#### WHAT NEEDS TO BE DONE:
After locating the line that contains "左子树比右子树小，进行一些比" in the records below, write out exactly that line and each line after it through the one that contains "自己经常在掘金上看到优秀的I", and nothing else.

#### DATA SECTION:
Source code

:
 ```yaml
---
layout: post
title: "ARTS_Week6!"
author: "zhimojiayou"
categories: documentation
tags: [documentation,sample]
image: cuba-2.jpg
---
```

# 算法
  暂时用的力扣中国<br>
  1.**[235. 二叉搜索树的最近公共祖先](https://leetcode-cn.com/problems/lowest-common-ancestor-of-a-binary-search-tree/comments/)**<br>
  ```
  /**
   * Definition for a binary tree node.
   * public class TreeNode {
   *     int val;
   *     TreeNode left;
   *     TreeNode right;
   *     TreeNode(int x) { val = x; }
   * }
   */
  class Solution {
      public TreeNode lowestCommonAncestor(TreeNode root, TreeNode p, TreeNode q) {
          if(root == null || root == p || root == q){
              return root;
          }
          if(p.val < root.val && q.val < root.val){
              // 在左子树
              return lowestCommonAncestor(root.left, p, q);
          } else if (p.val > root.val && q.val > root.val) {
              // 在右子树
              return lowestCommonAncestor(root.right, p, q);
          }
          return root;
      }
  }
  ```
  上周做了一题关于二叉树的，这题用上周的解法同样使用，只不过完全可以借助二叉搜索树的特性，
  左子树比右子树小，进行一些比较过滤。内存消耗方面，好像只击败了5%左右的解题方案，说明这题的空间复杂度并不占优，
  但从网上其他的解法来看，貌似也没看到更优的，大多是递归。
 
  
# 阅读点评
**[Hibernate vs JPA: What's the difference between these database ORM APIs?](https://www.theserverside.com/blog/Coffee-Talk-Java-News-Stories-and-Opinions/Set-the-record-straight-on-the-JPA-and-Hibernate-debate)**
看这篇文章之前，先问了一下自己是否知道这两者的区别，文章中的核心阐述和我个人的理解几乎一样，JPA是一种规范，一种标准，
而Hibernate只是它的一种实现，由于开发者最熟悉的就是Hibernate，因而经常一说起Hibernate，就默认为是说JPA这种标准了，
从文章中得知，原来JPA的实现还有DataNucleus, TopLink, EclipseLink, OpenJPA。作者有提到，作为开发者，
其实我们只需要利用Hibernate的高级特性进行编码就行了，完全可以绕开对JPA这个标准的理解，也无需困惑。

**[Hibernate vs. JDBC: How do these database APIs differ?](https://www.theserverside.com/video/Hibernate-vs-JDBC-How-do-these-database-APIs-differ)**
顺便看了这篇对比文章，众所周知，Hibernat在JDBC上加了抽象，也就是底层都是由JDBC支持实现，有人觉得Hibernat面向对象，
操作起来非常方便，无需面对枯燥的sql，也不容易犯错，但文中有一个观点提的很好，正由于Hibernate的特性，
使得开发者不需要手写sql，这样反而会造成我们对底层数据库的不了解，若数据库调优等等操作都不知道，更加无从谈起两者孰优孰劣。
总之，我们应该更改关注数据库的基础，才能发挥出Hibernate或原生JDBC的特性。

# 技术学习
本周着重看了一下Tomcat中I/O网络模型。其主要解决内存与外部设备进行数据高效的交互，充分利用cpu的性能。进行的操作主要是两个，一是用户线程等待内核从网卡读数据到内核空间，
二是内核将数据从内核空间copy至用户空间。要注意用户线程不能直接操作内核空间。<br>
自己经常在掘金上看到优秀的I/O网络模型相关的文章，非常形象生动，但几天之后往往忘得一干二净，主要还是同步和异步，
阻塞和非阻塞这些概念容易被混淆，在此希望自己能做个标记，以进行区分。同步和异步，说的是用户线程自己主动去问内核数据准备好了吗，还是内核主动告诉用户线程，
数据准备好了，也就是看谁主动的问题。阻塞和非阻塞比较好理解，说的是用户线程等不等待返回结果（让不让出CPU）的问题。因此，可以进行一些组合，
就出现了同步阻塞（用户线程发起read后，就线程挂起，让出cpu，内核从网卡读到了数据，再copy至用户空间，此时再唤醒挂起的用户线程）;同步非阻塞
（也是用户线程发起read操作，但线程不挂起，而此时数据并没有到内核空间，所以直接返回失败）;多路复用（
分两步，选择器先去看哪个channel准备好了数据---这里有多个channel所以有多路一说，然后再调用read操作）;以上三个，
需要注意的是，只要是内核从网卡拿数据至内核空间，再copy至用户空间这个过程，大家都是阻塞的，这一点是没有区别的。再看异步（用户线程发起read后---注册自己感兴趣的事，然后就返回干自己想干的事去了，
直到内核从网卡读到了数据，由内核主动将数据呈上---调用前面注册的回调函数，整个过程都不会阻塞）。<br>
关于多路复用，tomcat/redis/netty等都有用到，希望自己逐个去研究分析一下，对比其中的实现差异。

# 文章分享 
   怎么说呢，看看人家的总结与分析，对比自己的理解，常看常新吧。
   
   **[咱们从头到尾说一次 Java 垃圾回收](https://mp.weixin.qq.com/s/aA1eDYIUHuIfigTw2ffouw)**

#### WRITTEN SOLUTION:
  左子树比右子树小，进行一些比较过滤。内存消耗方面，好像只击败了5%左右的解题方案，说明这题的空间复杂度并不占优，
  但从网上其他的解法来看，貌似也没看到更优的，大多是递归。
 
  
# 阅读点评
**[Hibernate vs JPA: What's the difference between these database ORM APIs?](https://www.theserverside.com/blog/Coffee-Talk-Java-News-Stories-and-Opinions/Set-the-record-straight-on-the-JPA-and-Hibernate-debate)**
看这篇文章之前，先问了一下自己是否知道这两者的区别，文章中的核心阐述和我个人的理解几乎一样，JPA是一种规范，一种标准，
而Hibernate只是它的一种实现，由于开发者最熟悉的就是Hibernate，因而经常一说起Hibernate，就默认为是说JPA这种标准了，
从文章中得知，原来JPA的实现还有DataNucleus, TopLink, EclipseLink, OpenJPA。作者有提到，作为开发者，
其实我们只需要利用Hibernate的高级特性进行编码就行了，完全可以绕开对JPA这个标准的理解，也无需困惑。

**[Hibernate vs. JDBC: How do these database APIs differ?](https://www.theserverside.com/video/Hibernate-vs-JDBC-How-do-these-database-APIs-differ)**
顺便看了这篇对比文章，众所周知，Hibernat在JDBC上加了抽象，也就是底层都是由JDBC支持实现，有人觉得Hibernat面向对象，
操作起来非常方便，无需面对枯燥的sql，也不容易犯错，但文中有一个观点提的很好，正由于Hibernate的特性，
使得开发者不需要手写sql，这样反而会造成我们对底层数据库的不了解，若数据库调优等等操作都不知道，更加无从谈起两者孰优孰劣。
总之，我们应该更改关注数据库的基础，才能发挥出Hibernate或原生JDBC的特性。

# 技术学习
本周着重看了一下Tomcat中I/O网络模型。其主要解决内存与外部设备进行数据高效的交互，充分利用cpu的性能。进行的操作主要是两个，一是用户线程等待内核从网卡读数据到内核空间，
二是内核将数据从内核空间copy至用户空间。要注意用户线程不能直接操作内核空间。<br>
自己经常在掘金上看到优秀的I/O网络模型相关的文章，非常形象生动，但几天之后往往忘得一干二净，主要还是同步和异步，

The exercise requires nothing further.